Our research is carrying out a review of inter-organisational collaborations in healthcare with the aim to untangle some of the thinking around how collaboration works, why, and whom it benefits (Aunger et al., 2020b, 2020a). An essential part of this is to go beyond the magical thinking that often surrounds collaboration with the identification of the causal links or ‘mechanisms’ that are associated with effective collaboration (Shaw, 2018).

Our review has identified that trust and faith represent important mechanisms for driving collaborative behaviour. Trust has been defined by Rousseau et al. (1998) asa psychological state comprising the intention to accept vulnerability based upon positive expectations of the intentions or behaviour of another.” In collaboration, building trust can increase actors’ ability to take risks by coming out of their silos to engage in collaborative behaviour. Another key finding we have identified in our review is the concept of ‘faith’ which we have defined as ‘confidence or belief in the venture of collaboration itself’ (Aunger et al., 2020b). Although trust usually relates to inter-organisational relations and belief in one’s partner, faith relates more to how actors within one or more organisation continue to believe in the collaborative endeavour as something that can deliver beneficial change. While trust needs to be in place for a collaborator to be willing to take a risk by acting collaboratively, faith is required for actors to actively work on the collaboration.

Our review also finds that both trust and faith are influenced by a range of other factors, such as conflict, inter-personal communication, power, perception of task complexity, perception of progress, and cultural integration. They also identify factors which can change the degree of trust and faith, such as the size and number of involved organisations (which affects perception of task complexity and thereby faith), geographical proximity (which changes frequency of interpersonal communication and thereby trust), and legal agreements (which can uphold aspects of the trust-to-risk relationship in contract and thereby increase trust).

Whether collaborations are mandated or voluntary, whether they require structural changes for implementation, or whether they are cross-sector or within sector, are likely to have a significant impact in setting the context for any collaboration.
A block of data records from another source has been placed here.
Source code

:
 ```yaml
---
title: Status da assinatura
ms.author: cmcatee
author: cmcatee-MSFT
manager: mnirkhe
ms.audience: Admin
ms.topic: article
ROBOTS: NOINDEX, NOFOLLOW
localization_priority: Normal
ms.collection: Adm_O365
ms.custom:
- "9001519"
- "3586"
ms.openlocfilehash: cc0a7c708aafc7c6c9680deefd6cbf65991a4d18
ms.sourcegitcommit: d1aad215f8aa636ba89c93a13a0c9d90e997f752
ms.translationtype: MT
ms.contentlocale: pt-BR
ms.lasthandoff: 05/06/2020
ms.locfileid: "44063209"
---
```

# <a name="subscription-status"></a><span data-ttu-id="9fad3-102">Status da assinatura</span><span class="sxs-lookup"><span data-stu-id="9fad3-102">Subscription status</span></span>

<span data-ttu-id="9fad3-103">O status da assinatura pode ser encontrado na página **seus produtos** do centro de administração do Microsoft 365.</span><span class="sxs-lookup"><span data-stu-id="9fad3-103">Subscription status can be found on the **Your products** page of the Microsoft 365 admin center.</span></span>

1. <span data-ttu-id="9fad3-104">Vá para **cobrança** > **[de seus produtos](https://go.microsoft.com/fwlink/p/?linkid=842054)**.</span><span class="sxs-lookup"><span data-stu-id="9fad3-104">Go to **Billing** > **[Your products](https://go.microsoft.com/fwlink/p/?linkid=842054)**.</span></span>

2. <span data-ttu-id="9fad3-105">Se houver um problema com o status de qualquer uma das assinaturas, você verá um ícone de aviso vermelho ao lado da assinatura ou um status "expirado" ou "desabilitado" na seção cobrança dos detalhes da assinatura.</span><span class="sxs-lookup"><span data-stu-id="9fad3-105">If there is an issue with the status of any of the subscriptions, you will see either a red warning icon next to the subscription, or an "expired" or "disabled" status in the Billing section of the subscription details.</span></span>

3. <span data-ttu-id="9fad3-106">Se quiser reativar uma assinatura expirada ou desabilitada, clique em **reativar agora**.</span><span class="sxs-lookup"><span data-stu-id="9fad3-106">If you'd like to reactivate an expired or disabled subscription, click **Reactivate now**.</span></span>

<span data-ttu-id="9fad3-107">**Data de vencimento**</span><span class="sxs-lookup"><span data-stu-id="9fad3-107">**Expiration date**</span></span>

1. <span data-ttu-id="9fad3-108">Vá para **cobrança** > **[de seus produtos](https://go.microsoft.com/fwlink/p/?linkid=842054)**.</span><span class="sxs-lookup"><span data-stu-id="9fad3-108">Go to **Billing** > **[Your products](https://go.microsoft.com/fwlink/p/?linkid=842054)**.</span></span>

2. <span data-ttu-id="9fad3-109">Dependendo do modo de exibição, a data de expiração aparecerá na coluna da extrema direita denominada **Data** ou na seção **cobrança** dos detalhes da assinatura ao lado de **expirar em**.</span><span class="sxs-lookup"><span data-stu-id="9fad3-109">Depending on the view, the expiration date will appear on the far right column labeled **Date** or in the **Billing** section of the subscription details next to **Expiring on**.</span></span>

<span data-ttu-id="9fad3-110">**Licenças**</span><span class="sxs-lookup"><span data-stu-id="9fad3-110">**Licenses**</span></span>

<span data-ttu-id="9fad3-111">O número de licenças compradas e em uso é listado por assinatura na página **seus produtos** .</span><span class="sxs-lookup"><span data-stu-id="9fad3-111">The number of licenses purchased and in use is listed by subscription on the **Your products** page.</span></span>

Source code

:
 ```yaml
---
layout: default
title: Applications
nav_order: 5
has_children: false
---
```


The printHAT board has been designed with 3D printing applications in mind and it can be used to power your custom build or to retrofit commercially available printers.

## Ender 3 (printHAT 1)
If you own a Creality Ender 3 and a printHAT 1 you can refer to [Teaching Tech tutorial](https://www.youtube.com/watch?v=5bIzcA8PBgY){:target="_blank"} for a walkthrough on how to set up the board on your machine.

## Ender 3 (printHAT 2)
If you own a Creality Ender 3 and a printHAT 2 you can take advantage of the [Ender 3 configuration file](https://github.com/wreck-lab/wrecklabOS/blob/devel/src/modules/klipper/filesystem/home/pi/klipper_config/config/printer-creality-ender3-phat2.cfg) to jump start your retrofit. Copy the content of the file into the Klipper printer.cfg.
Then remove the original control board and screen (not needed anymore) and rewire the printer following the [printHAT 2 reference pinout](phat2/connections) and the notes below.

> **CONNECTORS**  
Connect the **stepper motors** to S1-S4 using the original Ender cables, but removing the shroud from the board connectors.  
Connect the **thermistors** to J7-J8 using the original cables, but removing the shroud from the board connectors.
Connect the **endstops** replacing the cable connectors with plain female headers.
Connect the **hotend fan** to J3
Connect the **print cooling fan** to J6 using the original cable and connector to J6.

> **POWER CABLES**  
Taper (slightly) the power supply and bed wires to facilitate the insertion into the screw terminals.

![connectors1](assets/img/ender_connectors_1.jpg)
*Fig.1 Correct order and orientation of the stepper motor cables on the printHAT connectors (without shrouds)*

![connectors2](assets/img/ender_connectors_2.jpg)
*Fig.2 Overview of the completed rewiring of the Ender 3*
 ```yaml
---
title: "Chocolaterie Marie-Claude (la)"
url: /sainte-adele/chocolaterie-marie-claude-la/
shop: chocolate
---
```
One such example from our findings suggests that collaborations requiring more structural changes (e.g. mergers), as well as those that are mandated by regulators (such as some buddying arrangements or Integrated Care Systems), are more likely to rely on a sense of confidence that contractual arrangements will drive collaborative behaviour, than inter-organisational trust. However, our review also points to how a delicate balance is required, as enshrining too much behaviour in contract can lead to an undermining of trust. This is because any collaborative behaviour may then be attributed to an obligation rather than altruistic behaviour (Aunger et al., 2020b).

Given the current policy agenda to implement Integrated Care Systems by April 2021, as well as Primary Care Networks recently (Smith et al., 2020), our findings suggest that their mandated, top-down nature might well pose challenges for areas where historical levels of trust are low and where faith may be compromised. This may be either because of local histories of competition (likely to reduce trust) or the perception that the arrangements pose a threat to the organisations (likely to reduce faith).

Within such mandated arrangements, our review findings suggest a need for implementing an appropriate degree of formalisation through contract to improve confidence, while also allowing inter-organisational trust to be built up. Setting smaller initial targets to allow for ‘quick wins’ can also build up trust, as can employing appropriate conflict resolution strategies, such as having empathetic leaders and independent conflict resolution bodies. These examples are means through which trust, confidence, and faith can be built, allowing these arrangements to achieve a full commitment to collaborative behaviour. Taken together, we hope that these recommendations along with others can support policy makers and practitioners in their efforts to develop inter-organisational collaborations.